Kiedy emocje szkodzą?

Dostrzegając to, jak emocje – zarówno te przyjemne, jak i nieprzyjemne – ułatwiają codzienne funkcjonowanie, nasuwa Ci się pewnie i drugi biegun oddziaływań – jak je utrudniają. Możliwe, że znane są Ci sytuacje, gdy przez emocje nie jesteś zdolny do podjęcia jakiejkolwiek decyzji, albo prowadzą do kłótni i nieporozumień z innymi – dzieje się tak, gdy jesteś zalewany emocjami. Tak więc trudność nie polega na tym, że emocje mogą być nieprzyjemne same w sobie, a na ich intensywności. Ryzykiem tego może być zablokowanie tych emocji, przedłużające się ich przeżywanie, które niekorzystnie wpływa na nasze późniejsze funkcjonowanie. Nieprzepracowanie emocji może prowadzić do częstszej nadwrażliwości, mylnych interpretacji i wnioskowań, czy też wzmocnionych wyłącznie subiektywnych ocen nad tymi obiektywnymi. 

Za balans między optymalnym dystansem emocjonalnym, tak by nie zatracać się w emocjach a świadomością emocji i byciem w kontakcie z samym sobą służy mechanizm regulacji emocjonalnej.

Regulacja emocji

Proces ten uwzględnia wiele etapów:

  1. Rozpoznanie pobudzenia emocjonalnego
  2. Świadomość, co to za emocja
  3. Sposób wyrażenia emocji 
  4. Rozpoznanie, jaka potrzeba stoi za doświadczoną emocją
  5. Sięgnięcie po zaspokojenie tej potrzeby

Jeśli czujesz, że emocje Ci szkodzą, bardzo możliwe, że doszło do zakłócenia na którymś z jej etapów.

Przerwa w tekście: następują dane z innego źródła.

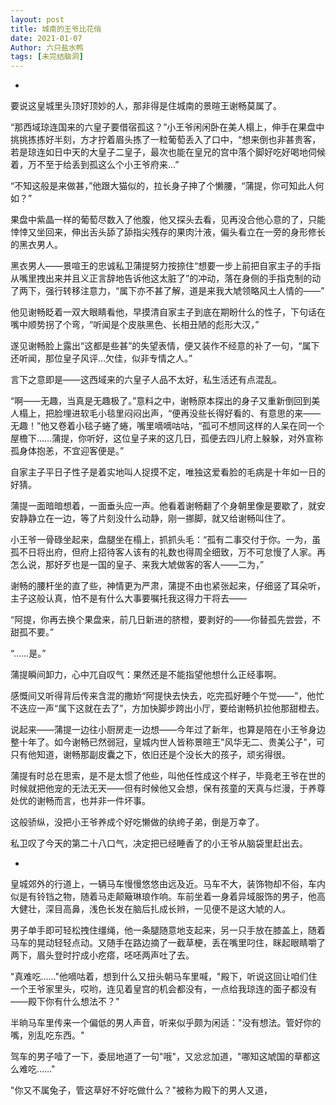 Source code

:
 ```yaml
---
layout: post
title: 城南的王爷比花俏
date: 2021-01-07
Author: 六只盐水鸭
tags: [未完结脑洞]
---
```


-
要说这皇城里头顶好顶妙的人，那非得是住城南的景暄王谢畅莫属了。

“那西域琼连国来的六皇子要借宿孤这？”小王爷闲闲卧在美人榻上，伸手在果盘中挑挑拣拣好半刻，方才拧着眉头拣了一粒葡萄丢入了口中，“想来倒也非甚贵客，若是琼连如日中天的大皇子二皇子，最次也能在皇兄的宫中落个脚好吃好喝地伺候着，万不至于给丢到孤这么个小王爷府来…”

“不知这般是来做甚，”他跟大猫似的，拉长身子抻了个懒腰，“蒲提，你可知此人何如？”

果盘中紫晶一样的葡萄尽数入了他腹，他又探头去看，见再没合他心意的了，只能悻悻又坐回来，伸出舌头舔了舔指尖残存的果肉汁液，偏头看立在一旁的身形修长的黑衣男人。

黑衣男人——景喧王的忠诚私卫蒲提努力按捺住“想要一步上前把自家主子的手指从嘴里拽出来并且义正言辞地告诉他这太脏了”的冲动，落在身侧的手指克制的动了两下，强行转移注意力，“属下亦不甚了解，道是来我大虓领略风土人情的——”

他见谢畅眨着一双大眼睛看他，早摸清自家主子到底在期盼什么的性子，下句话在嘴中顺势拐了个弯，“听闻是个皮肤黑色、长相丑陋的彪形大汉，”

遂见谢畅脸上露出“这都是些甚”的失望表情，便又装作不经意的补了一句，“属下还听闻，那位皇子风评…欠佳，似非专情之人。”

言下之意即是——这西域来的六皇子人品不太好，私生活还有点混乱。

“啊——无趣，当真是无趣极了。”意料之中，谢畅原本探出的身子又重新倒回到美人榻上，把脸埋进软毛小毯里闷闷出声，“便再没些长得好看的、有意思的来——无趣！”他又卷着小毯子蜷了蜷，嘴里嘀嘀咕咕，“孤可不想同这样的人呆在同一个屋檐下……蒲提，你听好，这位皇子来的这几日，孤便去四儿府上躲躲，对外宣称孤身体抱恙，不宜迎客便是。”

自家主子平日子性子是着实地叫人捉摸不定，唯独这爱看脸的毛病是十年如一日的好猜。

蒲提一面暗暗想着，一面垂头应一声。他看着谢畅翻了个身朝里像是要歇了，就安安静静立在一边，等了片刻没什么动静，刚一挪脚，就又给谢畅叫住了。

小王爷一骨碌坐起来，盘腿坐在榻上，抓抓头毛：“孤有二事交付于你。一为，虽孤不日将出府，但府上招待客人该有的礼数也得周全细致，万不可怠慢了人家。再怎么说，那好歹也是一国的皇子、来我大虓做客的客人——二为，”

谢畅的腰杆坐的直了些，神情更为严肃，蒲提不由也紧张起来，仔细竖了耳朵听，主子这般认真，怕不是有什么大事要嘱托我这得力干将去——

“阿提，你再去换个果盘来，前几日新进的脐橙，要剥好的——你替孤先尝尝，不甜孤不要。”

“……是。”

蒲提瞬间卸力，心中兀自叹气：果然还是不能指望他想什么正经事啊。

感慨间又听得背后传来含混的撒娇“阿提快去快去，吃完孤好睡个午觉——”，他忙不迭应一声“属下这就在去了”，方加快脚步跨出小厅，要给谢畅扒拉他那甜橙去。

说起来——蒲提一边往小厨房走一边想——今年过了新年，也算是陪在小王爷身边整十年了。如今谢畅已然弱冠，皇城内世人皆称景暄王"风华无二、贵美公子"，可只有他知道，谢畅那副皮囊之下，依旧还是个没长大的孩子，顽劣得很。

蒲提有时总在思索，是不是太惯了他些，叫他任性成这个样子，毕竟老王爷在世的时候就把他宠的无法无天——但有时候他又会想，保有孩童的天真与烂漫，于养尊处优的谢畅而言，也并非一件坏事。

这般骄纵，没把小王爷养成个好吃懒做的纨绔子弟，倒是万幸了。

私卫叹了今天的第二十八口气，决定把已经睡香了的小王爷从脑袋里赶出去。

-
皇城郊外的行道上，一辆马车慢慢悠悠由远及近。马车不大，装饰物却不俗，车内似是有铃铛之物，随着马走颠簸琳琅作响。车前坐着一身着异域服饰的男子，他高大健壮，深目高鼻，浅色长发在脑后扎成长辫，一见便不是这大虓的人。

男子单手即可轻松拽住缰绳，他一条腿随意地支起来，另一只手放在膝盖上，随着马车的晃动轻轻点动。又随手在路边摘了一截草梗，丢在嘴里叼住，眯起眼睛嚼了两下，眉头登时拧成小疙瘩，呸呸两声吐了去。

"真难吃……"他嘀咕着，想到什么又扭头朝马车里喊，"殿下，听说这回让咱们住一个王爷家里头，哎哟，连见着皇宫的机会都没有，一点给我琼连的面子都没有——殿下你有什么想法不？"

半晌马车里传来一个偏低的男人声音，听来似乎颇为闲适："没有想法。管好你的嘴，別乱吃东西。"

驾车的男子噎了一下，委屈地道了一句"哦"，又忿忿加道，"哪知这虓国的草都这么难吃……"

"你又不属兔子，管这草好不好吃做什么？"被称为殿下的男人又道，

To właśnie dysregulacja emocjonalna może być głównym przedmiotem pracy terapeutycznej, aby przywrócić równowagę emocjonalną i ponownie korzystać z potencjału, jaki niosą ze sobą wszystkie emocje.

Psychoterapeuta może pomóc Ci w rozpoznawaniu, nazywaniu stanów emocjonalnych, przyjrzeć się i modyfikować sposoby ich ekspresji, a także razem z Tobą wypracować sposoby zaspokojenia sfrustrowanych w danym momencie potrzeb, aby ukoić Twoje cierpienie. Pozwolenie sobie na przeżywanie emocji jest jednym z fundamentalnych czynników prowadzących Cię do zmiany.